Por isso, nós dizemos que a sangha, a comunidade budista, é o lugar de harmonia, porque o valor mais alto dentro da sangha é a harmonia. Não lute contra os outros, não defenda ideias, ou opiniões, não defenda. Dentro da sangha, ouça e cale-se, é melhor. Se você fizer isso, haverá paz. Com paz e colaboração ficamos todos melhores.

Os extremos que temos no país são deletérios porque levam a luta entre grupos, poderes, ideologias e diminuem nossa capacidade de trabalho, de produção, de diminuição da fome. Quando pessoas pensam só em si mesmas e roubam, na realidade eles são assassinos, porque se roubam dinheiro do Estado, falta dinheiro nos hospitais, falta dinheiro nas escolas e morrem pessoas por causa disso. Eles não são meros ladrões, são assassinos. Infelizmente, isso se generalizou no país. Há uma verdadeira cultura, e está no momento de mudar a cultura. Quando nós olhamos essa situação atual, ela parece muito ruim, mas na realidade ela é boa, porque depois dessas convulsões, tende a haver um novo pacto social, um novo acordo sobre o que é certo e o que é errado, sobre o que se pode e o que não se pode fazer. Neste momento, nós só vemos o conflito, mas este conflito pode levar a coisas boas no futuro, desde que nós saibamos caminhar nesse sentido. Como o Brasil é um país que não tem nem histórias de grandes conflitos, ele tende a um acordo, esse sempre foi um país que tendeu ao acordo.

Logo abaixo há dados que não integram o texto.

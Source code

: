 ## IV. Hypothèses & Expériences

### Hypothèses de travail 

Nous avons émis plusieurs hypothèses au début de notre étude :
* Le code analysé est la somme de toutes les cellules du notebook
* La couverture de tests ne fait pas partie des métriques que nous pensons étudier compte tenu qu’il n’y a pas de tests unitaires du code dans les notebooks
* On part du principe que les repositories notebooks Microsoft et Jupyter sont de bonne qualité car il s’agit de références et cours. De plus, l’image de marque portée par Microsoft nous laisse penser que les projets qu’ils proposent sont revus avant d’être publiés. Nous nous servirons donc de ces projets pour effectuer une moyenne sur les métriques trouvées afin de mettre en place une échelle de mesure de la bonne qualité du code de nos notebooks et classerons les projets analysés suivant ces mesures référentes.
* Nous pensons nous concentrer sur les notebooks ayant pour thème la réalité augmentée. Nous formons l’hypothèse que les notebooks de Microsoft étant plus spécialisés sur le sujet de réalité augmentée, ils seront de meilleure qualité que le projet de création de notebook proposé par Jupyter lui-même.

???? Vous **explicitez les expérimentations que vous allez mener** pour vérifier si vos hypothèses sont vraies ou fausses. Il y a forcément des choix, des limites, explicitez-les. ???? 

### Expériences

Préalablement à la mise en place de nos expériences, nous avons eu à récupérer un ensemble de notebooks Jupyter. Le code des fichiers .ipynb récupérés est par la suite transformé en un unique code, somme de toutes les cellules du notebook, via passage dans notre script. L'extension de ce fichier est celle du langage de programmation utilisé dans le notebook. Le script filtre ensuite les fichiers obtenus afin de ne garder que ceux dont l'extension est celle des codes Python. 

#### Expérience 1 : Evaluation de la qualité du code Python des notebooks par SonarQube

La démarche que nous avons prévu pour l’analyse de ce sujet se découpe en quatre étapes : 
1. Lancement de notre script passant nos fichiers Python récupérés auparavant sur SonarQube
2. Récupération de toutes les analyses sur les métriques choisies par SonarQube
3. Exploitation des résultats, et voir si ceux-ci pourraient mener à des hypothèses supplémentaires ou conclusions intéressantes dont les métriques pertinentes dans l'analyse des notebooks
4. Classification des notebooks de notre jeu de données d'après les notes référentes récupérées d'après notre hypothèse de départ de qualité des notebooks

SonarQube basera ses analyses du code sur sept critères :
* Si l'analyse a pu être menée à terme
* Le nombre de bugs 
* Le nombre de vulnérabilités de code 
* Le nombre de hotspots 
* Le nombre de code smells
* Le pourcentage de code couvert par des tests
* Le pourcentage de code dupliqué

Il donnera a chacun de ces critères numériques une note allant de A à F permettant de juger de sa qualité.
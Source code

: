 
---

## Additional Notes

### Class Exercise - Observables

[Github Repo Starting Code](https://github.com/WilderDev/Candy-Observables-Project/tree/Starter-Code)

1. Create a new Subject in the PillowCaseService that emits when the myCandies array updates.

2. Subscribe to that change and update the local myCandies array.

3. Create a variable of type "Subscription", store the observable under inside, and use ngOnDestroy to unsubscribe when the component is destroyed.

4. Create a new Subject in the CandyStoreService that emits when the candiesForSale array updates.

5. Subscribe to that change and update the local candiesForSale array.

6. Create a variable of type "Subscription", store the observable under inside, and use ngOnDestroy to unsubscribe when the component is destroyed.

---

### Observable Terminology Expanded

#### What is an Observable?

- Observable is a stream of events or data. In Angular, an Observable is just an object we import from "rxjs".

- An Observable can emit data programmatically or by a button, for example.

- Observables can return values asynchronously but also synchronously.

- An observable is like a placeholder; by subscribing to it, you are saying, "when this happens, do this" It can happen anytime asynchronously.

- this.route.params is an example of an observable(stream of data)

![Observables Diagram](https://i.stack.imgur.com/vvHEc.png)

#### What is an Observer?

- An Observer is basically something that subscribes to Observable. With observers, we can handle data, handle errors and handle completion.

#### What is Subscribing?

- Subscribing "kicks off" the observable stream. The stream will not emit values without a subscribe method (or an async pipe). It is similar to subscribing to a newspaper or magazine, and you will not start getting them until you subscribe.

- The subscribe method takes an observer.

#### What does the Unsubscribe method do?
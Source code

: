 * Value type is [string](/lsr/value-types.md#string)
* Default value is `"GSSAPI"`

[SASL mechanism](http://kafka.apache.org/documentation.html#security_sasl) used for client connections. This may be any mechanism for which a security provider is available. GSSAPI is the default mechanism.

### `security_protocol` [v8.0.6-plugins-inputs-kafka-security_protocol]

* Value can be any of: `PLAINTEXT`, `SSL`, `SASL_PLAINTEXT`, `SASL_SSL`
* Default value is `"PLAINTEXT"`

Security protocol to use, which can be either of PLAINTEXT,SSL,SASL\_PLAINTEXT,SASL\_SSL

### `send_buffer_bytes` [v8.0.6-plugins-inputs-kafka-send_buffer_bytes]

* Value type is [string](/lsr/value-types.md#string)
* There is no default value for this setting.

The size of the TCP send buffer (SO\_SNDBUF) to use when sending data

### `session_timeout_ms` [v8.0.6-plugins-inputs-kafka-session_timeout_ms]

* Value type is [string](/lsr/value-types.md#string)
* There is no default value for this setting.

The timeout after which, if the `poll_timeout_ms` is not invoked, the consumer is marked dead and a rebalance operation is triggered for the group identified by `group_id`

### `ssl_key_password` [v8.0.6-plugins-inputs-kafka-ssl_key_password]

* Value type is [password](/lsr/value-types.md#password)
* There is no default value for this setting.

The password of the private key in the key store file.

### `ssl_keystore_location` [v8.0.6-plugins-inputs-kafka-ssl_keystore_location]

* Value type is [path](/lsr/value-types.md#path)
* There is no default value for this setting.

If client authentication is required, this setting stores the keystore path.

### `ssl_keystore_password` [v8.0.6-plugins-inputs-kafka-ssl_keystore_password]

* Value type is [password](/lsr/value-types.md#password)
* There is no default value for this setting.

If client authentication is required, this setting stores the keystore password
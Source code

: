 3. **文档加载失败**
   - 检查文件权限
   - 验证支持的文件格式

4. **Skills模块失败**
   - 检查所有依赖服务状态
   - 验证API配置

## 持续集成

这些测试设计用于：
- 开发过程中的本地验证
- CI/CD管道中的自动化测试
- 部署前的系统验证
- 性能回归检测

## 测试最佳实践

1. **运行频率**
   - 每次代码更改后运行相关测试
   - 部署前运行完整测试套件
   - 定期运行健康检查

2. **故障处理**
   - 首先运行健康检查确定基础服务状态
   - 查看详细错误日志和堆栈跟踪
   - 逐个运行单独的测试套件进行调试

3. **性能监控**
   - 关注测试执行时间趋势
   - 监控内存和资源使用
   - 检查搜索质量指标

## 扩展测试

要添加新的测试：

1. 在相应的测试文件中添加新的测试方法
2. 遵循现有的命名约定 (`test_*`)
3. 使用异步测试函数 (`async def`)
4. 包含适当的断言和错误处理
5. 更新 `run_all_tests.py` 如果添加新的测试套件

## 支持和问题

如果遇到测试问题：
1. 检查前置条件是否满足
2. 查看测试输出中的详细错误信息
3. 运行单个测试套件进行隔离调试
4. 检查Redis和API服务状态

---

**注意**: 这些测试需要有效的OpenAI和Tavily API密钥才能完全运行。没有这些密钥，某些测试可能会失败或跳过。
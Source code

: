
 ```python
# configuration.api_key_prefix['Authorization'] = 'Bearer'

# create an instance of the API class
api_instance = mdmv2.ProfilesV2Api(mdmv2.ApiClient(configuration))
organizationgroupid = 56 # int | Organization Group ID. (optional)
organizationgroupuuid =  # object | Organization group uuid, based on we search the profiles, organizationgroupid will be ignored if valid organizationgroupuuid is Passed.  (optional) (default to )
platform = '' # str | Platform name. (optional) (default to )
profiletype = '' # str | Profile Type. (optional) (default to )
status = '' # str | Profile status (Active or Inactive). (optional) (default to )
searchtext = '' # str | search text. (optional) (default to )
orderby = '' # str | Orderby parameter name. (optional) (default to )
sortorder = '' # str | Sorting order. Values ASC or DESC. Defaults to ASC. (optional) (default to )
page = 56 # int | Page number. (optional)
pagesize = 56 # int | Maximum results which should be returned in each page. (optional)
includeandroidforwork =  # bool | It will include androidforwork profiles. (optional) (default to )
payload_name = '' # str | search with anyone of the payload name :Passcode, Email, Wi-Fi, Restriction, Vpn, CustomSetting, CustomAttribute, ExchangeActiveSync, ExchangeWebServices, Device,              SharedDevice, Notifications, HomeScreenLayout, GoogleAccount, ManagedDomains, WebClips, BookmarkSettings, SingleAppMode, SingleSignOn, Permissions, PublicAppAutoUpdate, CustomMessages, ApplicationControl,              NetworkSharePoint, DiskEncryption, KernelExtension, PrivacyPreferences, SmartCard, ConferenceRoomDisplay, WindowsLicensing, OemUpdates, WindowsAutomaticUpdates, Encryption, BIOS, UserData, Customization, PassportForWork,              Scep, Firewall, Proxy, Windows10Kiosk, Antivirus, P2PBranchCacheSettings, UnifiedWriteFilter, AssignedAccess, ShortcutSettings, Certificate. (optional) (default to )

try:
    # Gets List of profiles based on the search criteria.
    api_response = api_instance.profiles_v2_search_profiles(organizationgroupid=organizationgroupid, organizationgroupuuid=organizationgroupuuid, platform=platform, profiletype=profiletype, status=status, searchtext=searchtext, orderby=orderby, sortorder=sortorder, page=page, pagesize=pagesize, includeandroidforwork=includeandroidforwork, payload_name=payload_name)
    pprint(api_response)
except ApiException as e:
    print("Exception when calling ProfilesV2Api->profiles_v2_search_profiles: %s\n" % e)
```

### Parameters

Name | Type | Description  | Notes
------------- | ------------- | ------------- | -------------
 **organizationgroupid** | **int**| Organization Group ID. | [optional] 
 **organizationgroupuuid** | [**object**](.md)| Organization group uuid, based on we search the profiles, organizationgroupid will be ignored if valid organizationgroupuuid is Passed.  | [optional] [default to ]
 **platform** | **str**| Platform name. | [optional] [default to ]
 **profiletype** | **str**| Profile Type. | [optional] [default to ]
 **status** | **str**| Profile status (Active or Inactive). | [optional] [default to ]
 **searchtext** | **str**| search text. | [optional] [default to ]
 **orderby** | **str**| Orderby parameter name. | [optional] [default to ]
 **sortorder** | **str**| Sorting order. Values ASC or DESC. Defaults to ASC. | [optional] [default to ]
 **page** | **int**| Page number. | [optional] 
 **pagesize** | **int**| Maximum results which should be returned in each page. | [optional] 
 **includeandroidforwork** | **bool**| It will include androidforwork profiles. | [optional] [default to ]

Essas considerações são sobre o valor da harmonia, e o valor da harmonia é um valor budista. O valor da harmonia tem que ser levado mais alto do que nós: os que são budistas devem se esforçar para levar harmonia na sua família, nos seus relacionamentos, em tudo, não defender posições extremas, porque as posições extremas causam conflitos. É o valor da harmonia que é o mais alto.